*Source texts of formatted documents*

◇ ◇ ◇ ◇ ◇

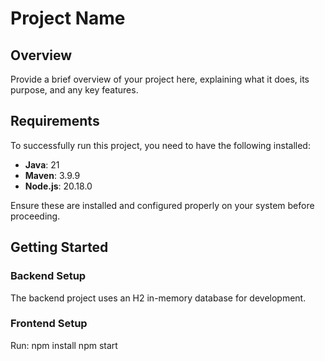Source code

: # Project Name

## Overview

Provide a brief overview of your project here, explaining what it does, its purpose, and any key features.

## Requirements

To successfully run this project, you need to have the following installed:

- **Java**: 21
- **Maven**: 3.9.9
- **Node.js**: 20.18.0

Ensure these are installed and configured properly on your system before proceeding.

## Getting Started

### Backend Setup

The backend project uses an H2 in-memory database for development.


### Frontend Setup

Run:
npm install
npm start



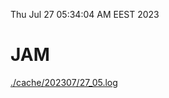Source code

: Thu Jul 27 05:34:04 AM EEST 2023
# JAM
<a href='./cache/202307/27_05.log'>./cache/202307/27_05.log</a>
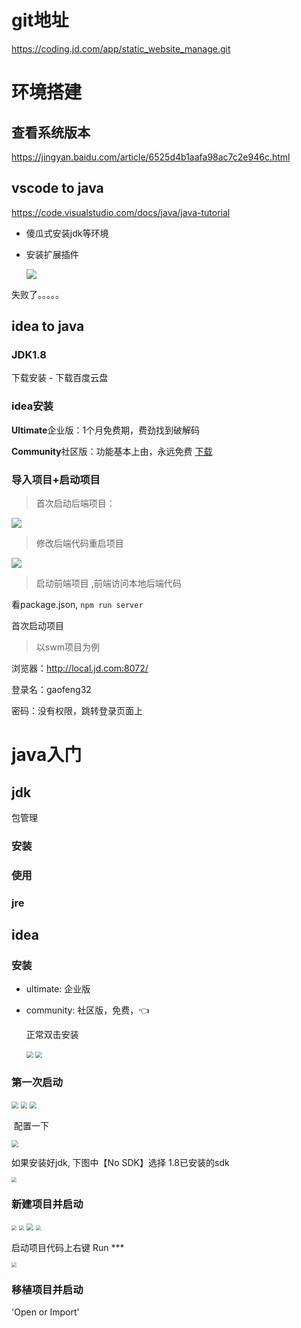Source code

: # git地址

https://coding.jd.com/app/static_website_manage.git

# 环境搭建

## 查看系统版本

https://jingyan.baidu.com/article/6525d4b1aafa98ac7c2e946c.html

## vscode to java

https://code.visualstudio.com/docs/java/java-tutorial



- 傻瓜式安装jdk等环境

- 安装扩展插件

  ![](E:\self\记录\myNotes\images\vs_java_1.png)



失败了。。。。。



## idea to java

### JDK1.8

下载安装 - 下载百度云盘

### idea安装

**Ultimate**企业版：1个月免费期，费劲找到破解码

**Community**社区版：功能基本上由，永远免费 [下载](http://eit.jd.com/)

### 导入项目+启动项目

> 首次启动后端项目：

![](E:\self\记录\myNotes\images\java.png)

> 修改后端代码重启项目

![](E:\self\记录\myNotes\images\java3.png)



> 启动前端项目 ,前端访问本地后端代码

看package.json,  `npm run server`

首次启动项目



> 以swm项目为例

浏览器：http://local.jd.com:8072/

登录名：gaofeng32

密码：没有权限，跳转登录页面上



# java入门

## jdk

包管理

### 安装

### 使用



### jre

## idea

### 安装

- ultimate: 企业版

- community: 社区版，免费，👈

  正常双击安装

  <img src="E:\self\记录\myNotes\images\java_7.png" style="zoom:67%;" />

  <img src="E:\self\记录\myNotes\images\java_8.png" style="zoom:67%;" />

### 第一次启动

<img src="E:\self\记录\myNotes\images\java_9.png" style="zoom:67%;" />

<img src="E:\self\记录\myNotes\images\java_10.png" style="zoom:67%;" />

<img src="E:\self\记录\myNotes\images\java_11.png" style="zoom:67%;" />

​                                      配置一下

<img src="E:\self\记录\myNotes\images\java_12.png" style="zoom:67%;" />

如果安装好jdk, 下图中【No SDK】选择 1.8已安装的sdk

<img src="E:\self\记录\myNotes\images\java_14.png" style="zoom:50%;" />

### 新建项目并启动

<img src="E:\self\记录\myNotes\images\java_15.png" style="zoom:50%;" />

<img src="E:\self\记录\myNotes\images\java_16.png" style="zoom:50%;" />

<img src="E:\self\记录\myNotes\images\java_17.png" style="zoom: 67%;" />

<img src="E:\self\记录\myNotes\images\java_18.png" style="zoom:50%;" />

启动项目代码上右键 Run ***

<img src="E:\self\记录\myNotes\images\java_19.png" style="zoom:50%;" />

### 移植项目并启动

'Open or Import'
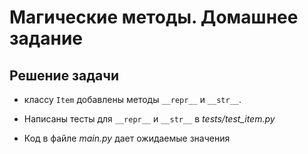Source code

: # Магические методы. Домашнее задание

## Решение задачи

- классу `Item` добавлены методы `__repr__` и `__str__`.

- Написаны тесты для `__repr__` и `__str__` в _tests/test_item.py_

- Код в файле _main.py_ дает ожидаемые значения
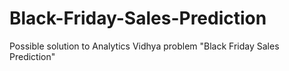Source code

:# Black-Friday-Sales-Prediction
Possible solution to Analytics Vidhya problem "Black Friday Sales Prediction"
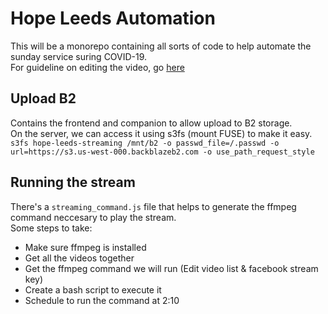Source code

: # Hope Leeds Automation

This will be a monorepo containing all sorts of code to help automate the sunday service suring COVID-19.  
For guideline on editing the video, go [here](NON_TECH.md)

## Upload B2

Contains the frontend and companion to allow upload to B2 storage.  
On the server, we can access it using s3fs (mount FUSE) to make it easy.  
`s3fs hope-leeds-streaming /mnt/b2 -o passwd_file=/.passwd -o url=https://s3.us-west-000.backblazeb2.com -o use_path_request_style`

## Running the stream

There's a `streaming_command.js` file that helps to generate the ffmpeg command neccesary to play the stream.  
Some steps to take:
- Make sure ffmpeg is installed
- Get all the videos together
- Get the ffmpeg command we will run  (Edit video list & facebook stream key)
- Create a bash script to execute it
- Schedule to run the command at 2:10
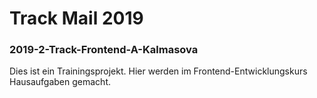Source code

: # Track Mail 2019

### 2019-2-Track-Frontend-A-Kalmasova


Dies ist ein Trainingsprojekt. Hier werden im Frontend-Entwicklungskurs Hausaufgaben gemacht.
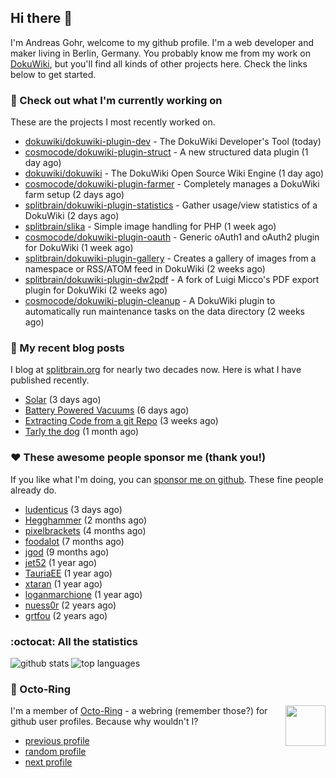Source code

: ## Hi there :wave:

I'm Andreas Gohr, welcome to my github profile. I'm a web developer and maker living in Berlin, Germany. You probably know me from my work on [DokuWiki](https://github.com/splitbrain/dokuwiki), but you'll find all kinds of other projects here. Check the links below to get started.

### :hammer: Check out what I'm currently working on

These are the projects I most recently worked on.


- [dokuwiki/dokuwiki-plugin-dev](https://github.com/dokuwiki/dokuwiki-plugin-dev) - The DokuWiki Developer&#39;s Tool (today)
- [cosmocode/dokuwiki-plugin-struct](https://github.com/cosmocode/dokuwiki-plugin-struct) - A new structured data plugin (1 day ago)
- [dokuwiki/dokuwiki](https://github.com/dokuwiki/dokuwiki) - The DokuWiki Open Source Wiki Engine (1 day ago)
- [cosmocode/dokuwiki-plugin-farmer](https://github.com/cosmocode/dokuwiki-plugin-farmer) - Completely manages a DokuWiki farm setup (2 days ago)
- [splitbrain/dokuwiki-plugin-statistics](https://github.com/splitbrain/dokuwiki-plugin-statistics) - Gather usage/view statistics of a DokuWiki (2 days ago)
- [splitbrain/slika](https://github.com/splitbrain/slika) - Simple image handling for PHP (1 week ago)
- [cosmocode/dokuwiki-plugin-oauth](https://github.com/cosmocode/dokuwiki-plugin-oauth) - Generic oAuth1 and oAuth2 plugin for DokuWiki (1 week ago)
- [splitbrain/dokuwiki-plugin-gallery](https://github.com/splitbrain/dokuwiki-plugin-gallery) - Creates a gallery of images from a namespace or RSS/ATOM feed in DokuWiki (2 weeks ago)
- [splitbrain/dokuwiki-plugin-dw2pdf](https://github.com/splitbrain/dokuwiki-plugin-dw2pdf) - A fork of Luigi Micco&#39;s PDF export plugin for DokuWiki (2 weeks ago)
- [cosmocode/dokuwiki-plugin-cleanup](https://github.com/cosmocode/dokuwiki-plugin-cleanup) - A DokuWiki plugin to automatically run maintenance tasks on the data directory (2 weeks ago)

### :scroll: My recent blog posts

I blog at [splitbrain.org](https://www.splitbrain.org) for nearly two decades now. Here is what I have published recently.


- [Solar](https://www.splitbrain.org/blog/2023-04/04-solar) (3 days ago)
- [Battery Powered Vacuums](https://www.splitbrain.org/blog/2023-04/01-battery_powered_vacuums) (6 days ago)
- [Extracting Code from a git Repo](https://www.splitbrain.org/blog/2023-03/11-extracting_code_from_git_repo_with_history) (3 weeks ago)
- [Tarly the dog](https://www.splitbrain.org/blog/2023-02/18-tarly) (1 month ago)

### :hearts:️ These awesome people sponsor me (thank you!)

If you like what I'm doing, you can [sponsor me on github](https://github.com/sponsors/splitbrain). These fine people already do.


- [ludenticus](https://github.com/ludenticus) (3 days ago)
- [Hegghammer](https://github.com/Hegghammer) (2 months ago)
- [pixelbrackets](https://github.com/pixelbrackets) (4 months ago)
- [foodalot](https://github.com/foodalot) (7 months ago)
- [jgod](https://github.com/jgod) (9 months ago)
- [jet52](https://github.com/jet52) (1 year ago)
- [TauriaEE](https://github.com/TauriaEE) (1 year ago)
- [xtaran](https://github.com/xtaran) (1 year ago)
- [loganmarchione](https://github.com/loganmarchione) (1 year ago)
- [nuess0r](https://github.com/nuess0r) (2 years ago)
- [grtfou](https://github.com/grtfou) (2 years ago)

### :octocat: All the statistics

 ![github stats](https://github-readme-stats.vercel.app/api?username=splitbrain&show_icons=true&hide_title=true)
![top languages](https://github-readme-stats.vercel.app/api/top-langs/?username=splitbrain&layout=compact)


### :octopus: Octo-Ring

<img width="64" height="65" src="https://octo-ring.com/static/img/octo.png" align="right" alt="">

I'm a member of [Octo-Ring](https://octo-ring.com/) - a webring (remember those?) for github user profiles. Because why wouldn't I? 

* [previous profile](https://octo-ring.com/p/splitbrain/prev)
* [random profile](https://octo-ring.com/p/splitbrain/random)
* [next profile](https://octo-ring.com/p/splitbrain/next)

◇ ◇ ◇ ◇ ◇

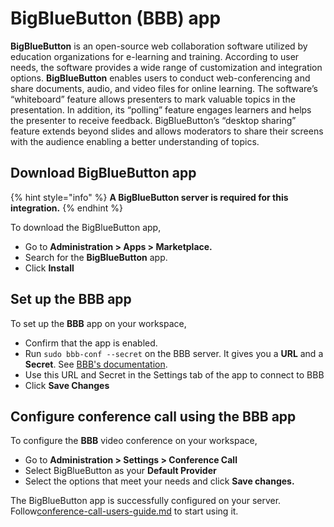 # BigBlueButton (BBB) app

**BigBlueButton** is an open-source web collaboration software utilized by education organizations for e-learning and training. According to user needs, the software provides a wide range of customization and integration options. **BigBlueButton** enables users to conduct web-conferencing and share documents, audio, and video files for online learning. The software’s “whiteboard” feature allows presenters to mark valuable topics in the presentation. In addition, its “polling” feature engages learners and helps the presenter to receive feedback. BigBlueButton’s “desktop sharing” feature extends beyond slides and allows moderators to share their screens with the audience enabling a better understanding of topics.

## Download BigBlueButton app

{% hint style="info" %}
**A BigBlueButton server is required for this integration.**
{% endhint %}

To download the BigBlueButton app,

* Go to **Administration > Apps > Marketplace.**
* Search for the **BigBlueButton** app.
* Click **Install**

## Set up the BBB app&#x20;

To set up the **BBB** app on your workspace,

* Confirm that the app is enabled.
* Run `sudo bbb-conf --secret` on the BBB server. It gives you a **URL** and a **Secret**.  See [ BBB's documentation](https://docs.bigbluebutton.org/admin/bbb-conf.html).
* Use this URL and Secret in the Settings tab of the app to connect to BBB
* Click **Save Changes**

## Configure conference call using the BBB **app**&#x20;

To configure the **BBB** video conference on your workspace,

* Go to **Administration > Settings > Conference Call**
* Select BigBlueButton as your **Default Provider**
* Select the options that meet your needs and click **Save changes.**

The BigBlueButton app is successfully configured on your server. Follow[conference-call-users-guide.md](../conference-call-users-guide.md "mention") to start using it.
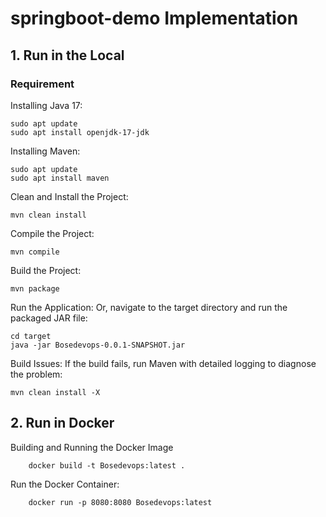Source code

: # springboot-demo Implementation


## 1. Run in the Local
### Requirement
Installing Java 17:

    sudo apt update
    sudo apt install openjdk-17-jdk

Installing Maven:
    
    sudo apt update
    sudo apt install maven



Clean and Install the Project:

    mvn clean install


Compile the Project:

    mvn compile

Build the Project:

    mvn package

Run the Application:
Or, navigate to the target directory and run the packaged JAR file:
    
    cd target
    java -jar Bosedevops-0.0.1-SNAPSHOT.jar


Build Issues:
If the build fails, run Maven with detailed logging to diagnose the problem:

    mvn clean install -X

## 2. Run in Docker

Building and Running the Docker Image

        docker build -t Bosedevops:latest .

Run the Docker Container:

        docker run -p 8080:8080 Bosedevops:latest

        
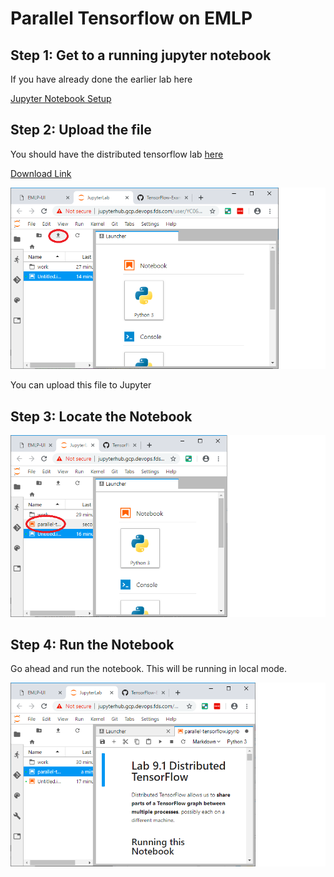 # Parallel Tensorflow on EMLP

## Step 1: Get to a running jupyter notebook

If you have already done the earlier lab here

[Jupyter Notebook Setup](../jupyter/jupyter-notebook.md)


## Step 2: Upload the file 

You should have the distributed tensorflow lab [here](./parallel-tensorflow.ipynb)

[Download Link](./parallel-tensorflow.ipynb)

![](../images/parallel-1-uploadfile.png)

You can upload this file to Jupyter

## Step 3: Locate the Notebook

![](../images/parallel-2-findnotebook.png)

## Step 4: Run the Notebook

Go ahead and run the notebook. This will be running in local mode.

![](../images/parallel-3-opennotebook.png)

◇ ◇ ◇ ◇ ◇

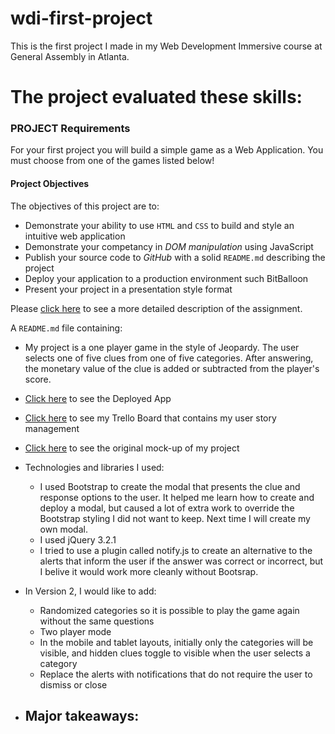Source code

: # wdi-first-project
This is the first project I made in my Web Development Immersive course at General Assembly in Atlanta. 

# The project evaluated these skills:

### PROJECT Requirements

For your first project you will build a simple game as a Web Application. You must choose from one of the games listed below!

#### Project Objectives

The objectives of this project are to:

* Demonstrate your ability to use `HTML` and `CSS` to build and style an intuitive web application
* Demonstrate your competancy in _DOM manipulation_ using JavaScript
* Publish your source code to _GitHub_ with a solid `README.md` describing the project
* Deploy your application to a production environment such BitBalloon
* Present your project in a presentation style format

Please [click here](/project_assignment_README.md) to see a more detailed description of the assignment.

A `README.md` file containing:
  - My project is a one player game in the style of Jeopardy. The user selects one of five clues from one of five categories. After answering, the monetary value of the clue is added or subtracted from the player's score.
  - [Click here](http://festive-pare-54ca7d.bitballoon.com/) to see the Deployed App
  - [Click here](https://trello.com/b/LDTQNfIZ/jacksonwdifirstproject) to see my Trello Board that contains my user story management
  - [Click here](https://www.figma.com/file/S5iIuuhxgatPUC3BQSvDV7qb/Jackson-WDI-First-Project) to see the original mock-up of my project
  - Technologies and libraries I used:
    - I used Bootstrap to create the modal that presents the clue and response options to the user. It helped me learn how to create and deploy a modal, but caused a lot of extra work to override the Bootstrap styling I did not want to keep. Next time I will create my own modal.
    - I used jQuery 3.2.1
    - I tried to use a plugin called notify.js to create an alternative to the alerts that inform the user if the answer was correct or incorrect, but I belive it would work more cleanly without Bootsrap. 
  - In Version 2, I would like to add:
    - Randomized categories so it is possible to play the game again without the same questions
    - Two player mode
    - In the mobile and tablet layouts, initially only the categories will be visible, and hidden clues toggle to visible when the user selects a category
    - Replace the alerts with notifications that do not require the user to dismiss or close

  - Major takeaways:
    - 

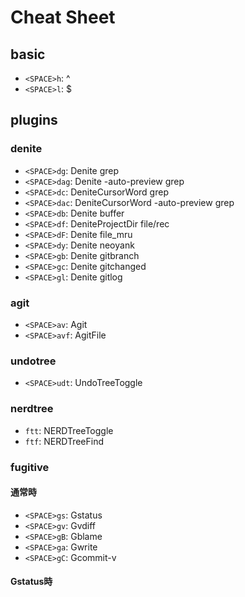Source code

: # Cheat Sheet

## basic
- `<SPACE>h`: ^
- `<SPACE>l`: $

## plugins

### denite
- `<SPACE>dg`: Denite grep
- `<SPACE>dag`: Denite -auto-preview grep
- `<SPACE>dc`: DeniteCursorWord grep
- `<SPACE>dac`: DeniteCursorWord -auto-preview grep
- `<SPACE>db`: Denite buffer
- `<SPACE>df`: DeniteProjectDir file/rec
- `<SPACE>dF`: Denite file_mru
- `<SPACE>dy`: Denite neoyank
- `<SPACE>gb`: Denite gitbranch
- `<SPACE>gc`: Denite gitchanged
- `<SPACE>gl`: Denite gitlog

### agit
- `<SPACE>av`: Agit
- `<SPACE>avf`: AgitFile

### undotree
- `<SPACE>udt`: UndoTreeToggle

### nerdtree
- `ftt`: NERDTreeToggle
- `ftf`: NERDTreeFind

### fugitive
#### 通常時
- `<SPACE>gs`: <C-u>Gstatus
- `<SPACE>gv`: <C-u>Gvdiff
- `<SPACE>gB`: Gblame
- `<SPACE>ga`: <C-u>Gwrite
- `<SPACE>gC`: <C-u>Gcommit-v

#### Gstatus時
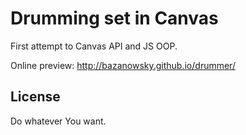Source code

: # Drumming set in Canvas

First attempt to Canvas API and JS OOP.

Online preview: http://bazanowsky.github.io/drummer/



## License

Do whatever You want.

◇ ◇ ◇ ◇ ◇

*WORK ORDER*
From the entries above, pull out each line that includes "ffmpeg".

*SOLUTION*
There's a `streaming_command.js` file that helps to generate the ffmpeg command neccesary to play the stream.  
- Make sure ffmpeg is installed
- Get the ffmpeg command we will run  (Edit video list & facebook stream key)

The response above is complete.